START Available data

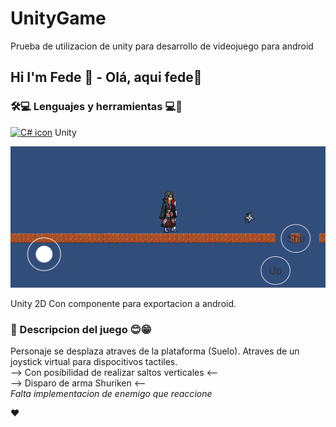 # UnityGame
Prueba de utilizacion de unity para desarrollo de videojuego para android
## Hi I'm Fede 👋 - Olá, aqui fede👋 
### 🛠️💻 Lenguajes y herramientas 💻👨
[![C# icon](https://img.icons8.com/color/48/000000/c-sharp-logo-2.png)](https://github.com/fabian3117) Unity
<br>
<p>
  <img src="https://raw.githubusercontent.com/fabian3117/UnityGame/main/Scren.jpg"/>
  <br>
  </p>
Unity 2D Con componente para exportacion a android.

### 👀 Descripcion del juego 😊😁

Personaje se desplaza atraves de la plataforma (Suelo).
Atraves de un joystick virtual para dispocitivos tactiles.
<br>
--> Con posibilidad de realizar saltos verticales <--
<br>
--> Disparo de arma Shuriken  <--
<br>
_Falta implementacion de enemigo que reaccione_

:heart:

END Available data

Directions for this task >> This exercise asks for an exact copy of the lines from the first one in the data through the line that contains "### 🛠️💻 Lenguajes y herramientas 💻👨", pictures excluded.

Answer box >>
 # UnityGame
Prueba de utilizacion de unity para desarrollo de videojuego para android
## Hi I'm Fede 👋 - Olá, aqui fede👋 
### 🛠️💻 Lenguajes y herramientas 💻👨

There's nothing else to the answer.